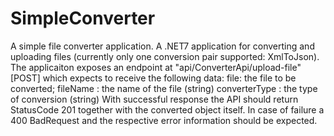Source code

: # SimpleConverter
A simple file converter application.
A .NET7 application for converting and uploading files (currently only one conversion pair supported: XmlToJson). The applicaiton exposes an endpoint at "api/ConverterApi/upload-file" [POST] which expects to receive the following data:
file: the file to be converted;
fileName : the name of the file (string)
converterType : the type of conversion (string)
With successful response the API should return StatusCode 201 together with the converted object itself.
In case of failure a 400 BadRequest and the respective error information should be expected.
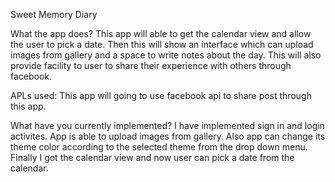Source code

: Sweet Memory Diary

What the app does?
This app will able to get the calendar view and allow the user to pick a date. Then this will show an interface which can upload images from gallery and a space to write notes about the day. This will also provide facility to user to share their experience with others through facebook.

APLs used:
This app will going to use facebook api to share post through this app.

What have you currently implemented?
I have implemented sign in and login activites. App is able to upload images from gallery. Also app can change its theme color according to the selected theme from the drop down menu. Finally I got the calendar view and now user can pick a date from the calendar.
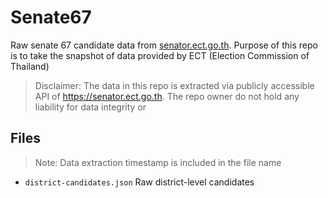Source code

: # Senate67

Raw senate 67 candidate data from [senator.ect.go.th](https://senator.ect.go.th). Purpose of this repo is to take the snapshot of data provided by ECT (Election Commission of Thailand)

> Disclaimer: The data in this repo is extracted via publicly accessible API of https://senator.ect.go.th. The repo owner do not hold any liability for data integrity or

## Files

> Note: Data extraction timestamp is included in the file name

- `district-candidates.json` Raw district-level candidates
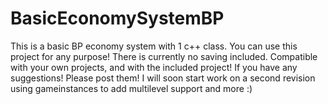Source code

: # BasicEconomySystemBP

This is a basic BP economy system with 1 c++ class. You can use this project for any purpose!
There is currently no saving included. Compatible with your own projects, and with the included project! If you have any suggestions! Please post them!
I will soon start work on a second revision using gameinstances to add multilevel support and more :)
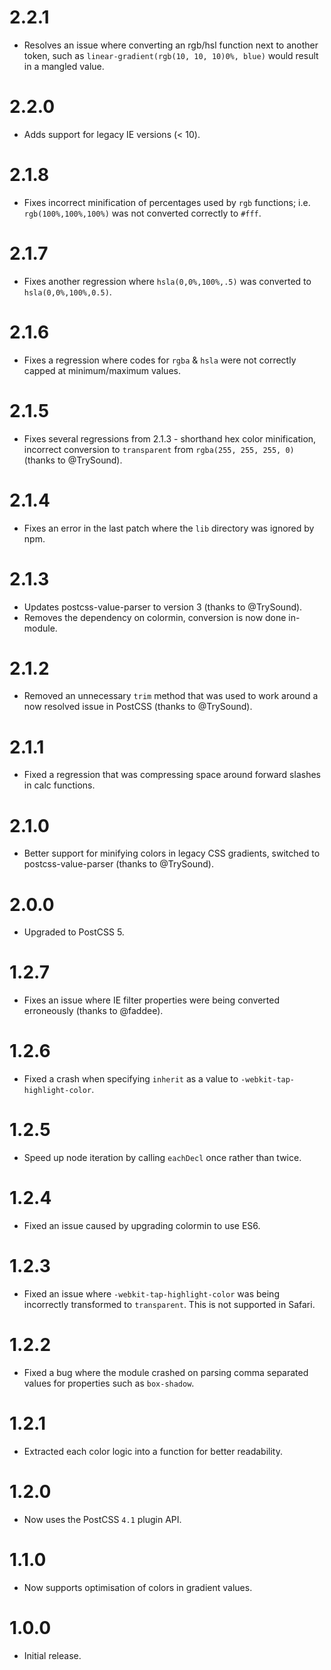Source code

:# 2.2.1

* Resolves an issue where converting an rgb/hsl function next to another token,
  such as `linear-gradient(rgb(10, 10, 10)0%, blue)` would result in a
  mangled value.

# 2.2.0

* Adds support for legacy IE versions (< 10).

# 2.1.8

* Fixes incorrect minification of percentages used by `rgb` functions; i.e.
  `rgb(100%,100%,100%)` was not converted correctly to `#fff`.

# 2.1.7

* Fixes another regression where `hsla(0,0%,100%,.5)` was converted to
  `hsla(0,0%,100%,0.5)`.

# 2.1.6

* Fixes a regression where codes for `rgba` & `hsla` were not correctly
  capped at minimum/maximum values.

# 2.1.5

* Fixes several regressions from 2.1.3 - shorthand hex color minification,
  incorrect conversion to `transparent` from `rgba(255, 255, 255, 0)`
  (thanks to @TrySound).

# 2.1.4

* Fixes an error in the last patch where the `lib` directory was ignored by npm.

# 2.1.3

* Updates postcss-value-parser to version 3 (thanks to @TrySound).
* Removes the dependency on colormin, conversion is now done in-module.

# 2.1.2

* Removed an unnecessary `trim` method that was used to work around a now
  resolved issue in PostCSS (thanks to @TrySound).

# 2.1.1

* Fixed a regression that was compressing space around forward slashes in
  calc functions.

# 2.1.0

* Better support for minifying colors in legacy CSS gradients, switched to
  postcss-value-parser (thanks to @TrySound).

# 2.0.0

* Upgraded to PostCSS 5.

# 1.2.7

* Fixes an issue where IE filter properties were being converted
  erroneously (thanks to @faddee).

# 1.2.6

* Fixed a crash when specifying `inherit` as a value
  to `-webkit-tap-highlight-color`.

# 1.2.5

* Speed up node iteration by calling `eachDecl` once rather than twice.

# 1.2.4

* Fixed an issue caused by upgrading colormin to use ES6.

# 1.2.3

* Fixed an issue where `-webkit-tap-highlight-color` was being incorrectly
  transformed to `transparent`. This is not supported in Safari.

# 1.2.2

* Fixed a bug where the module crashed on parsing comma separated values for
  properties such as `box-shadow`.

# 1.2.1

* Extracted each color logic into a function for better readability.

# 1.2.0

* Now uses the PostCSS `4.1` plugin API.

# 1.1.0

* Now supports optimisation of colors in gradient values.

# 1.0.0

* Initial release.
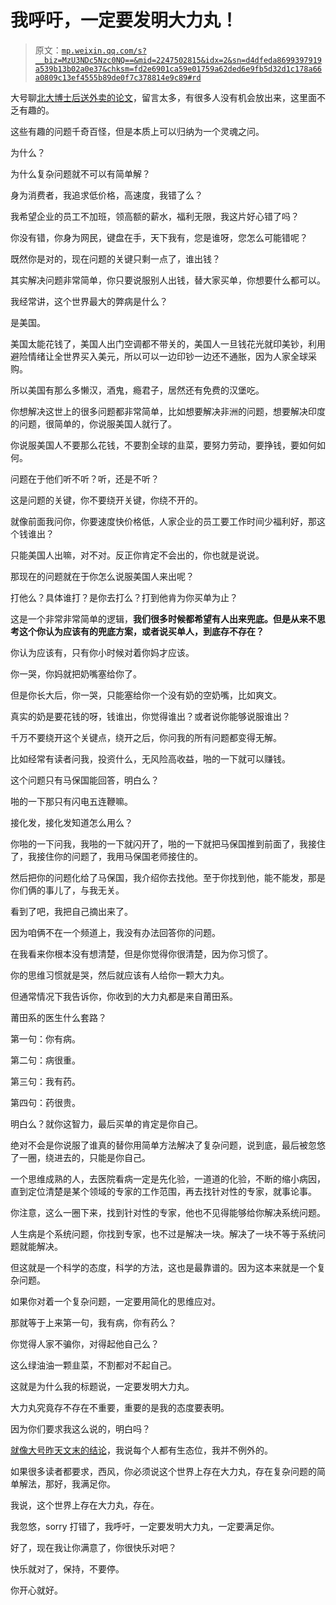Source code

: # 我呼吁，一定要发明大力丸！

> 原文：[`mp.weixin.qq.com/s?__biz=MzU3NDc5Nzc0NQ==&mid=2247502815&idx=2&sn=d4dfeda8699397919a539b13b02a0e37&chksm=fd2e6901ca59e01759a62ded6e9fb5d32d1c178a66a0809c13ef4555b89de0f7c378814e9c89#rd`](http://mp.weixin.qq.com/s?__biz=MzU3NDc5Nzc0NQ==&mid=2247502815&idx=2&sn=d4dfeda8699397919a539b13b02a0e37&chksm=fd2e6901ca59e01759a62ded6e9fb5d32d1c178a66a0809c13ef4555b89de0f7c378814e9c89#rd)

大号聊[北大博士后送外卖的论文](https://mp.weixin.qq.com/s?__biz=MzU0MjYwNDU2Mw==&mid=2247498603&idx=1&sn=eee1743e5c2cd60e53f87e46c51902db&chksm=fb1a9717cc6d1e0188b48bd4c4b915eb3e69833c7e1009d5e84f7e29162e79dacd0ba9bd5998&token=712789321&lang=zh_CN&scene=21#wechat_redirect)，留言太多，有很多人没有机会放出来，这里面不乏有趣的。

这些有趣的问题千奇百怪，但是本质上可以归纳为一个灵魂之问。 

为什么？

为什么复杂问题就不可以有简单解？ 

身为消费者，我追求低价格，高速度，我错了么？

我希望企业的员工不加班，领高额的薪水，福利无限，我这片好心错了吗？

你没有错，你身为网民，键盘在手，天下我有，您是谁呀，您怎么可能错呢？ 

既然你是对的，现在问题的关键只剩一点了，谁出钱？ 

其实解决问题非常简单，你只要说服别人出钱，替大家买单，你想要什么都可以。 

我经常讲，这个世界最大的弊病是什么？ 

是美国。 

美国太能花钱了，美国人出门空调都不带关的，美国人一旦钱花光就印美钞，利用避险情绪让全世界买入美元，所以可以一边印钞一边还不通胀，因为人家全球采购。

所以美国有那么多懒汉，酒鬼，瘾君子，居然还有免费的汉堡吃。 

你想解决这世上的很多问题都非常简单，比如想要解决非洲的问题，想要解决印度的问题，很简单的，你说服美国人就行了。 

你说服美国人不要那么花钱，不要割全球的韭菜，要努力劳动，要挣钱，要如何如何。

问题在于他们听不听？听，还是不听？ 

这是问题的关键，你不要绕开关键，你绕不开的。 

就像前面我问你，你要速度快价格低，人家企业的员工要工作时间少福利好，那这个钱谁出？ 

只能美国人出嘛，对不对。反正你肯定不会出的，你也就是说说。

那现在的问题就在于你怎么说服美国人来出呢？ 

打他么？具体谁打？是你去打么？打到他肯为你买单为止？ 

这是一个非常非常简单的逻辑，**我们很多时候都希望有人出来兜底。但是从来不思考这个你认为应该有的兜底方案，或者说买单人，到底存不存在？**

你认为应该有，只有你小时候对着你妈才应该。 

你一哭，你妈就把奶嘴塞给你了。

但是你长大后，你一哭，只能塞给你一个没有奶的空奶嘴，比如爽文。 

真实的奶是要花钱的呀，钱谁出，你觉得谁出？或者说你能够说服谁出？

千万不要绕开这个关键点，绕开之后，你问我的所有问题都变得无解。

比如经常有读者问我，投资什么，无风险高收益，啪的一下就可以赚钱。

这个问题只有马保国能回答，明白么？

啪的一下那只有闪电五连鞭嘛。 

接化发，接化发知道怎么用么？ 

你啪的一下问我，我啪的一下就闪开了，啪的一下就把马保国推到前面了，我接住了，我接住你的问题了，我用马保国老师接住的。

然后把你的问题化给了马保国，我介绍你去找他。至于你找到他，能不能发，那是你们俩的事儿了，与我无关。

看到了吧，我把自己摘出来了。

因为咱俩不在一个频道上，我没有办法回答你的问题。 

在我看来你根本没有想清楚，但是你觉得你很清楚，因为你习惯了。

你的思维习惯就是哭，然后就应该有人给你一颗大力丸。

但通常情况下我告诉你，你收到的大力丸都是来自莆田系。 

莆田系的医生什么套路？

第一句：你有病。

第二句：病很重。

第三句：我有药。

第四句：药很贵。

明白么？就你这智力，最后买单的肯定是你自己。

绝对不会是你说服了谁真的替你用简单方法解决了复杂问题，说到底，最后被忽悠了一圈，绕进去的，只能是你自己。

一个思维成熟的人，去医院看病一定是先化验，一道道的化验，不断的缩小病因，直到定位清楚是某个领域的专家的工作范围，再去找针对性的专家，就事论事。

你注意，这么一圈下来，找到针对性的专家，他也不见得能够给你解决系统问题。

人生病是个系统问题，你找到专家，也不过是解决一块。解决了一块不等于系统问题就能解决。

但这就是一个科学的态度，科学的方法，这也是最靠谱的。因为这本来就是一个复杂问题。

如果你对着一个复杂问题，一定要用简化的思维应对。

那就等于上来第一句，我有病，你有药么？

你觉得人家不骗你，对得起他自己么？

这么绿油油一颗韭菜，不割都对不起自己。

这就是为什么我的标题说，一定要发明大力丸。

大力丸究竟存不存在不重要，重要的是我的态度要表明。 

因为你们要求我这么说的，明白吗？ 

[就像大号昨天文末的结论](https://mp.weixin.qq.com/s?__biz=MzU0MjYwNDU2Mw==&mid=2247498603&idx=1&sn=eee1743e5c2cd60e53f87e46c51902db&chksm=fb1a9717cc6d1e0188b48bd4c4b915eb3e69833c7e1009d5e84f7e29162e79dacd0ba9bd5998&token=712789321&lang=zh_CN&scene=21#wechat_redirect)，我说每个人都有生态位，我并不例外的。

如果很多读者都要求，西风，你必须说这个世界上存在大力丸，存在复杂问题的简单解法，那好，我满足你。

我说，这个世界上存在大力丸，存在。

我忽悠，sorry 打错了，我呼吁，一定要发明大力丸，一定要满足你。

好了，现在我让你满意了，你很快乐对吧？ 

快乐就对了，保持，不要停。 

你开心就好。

---

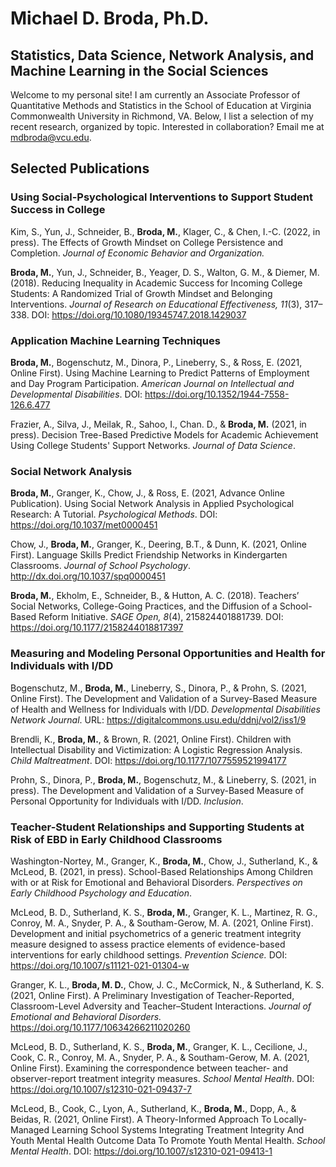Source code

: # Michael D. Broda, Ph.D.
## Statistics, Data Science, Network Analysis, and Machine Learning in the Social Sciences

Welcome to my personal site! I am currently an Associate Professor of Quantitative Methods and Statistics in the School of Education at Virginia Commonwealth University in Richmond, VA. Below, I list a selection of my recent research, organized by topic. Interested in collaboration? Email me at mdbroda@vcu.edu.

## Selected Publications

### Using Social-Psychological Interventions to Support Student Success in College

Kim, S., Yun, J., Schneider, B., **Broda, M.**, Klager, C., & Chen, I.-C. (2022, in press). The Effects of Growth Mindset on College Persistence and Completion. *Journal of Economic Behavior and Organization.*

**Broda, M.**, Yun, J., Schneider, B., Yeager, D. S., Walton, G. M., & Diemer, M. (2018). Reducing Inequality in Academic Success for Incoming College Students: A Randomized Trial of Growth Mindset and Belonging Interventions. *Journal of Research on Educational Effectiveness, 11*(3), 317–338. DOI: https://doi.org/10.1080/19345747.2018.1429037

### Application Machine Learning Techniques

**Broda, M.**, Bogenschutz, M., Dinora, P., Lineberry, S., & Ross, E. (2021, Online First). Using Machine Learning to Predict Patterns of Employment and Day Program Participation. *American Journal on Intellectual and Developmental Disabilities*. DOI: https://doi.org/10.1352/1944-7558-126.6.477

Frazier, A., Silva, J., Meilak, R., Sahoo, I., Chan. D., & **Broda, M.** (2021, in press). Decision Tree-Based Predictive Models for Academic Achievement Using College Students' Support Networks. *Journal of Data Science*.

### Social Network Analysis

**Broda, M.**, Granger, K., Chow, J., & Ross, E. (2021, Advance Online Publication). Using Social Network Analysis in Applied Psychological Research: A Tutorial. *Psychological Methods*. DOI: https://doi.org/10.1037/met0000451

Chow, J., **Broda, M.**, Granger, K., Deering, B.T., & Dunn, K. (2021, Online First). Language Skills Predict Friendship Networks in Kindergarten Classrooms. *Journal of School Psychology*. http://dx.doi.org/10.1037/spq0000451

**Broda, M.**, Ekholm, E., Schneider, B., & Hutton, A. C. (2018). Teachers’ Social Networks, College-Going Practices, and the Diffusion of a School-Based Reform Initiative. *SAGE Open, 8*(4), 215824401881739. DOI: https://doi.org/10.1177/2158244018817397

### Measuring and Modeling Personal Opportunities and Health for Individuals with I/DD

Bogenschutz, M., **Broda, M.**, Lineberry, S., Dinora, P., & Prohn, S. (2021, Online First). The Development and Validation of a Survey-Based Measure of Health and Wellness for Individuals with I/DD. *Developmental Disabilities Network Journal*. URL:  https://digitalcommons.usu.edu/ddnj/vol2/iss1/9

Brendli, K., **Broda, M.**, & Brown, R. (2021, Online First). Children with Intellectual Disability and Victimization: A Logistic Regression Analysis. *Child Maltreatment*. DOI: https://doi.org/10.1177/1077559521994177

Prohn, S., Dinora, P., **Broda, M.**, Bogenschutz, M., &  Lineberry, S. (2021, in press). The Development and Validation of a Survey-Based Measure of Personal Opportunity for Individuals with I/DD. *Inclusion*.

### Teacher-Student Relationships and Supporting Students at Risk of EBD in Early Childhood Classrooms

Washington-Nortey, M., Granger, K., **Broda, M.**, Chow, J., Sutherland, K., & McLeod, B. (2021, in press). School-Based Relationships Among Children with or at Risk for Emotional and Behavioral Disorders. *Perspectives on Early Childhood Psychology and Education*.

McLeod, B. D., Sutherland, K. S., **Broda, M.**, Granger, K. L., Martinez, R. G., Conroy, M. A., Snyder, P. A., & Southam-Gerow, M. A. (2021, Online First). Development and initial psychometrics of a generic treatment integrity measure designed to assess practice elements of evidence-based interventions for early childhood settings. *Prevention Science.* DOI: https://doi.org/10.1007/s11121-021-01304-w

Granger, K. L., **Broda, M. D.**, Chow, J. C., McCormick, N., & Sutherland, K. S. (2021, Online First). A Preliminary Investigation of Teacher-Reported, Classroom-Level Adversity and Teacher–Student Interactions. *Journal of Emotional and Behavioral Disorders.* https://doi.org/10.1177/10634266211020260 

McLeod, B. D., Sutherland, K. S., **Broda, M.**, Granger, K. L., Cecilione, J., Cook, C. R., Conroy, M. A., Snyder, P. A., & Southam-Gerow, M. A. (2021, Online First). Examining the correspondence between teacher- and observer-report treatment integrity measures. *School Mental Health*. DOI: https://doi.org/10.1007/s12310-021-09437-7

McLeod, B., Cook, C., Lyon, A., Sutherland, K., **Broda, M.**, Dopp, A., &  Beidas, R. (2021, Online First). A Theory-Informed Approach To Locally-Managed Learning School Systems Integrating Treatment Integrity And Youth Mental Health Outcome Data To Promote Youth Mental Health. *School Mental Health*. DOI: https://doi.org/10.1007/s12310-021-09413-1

- Work instructions
If a line in the listing above contains the word "McLeod", include it in your count, then give only the final number.

- Solved problem
4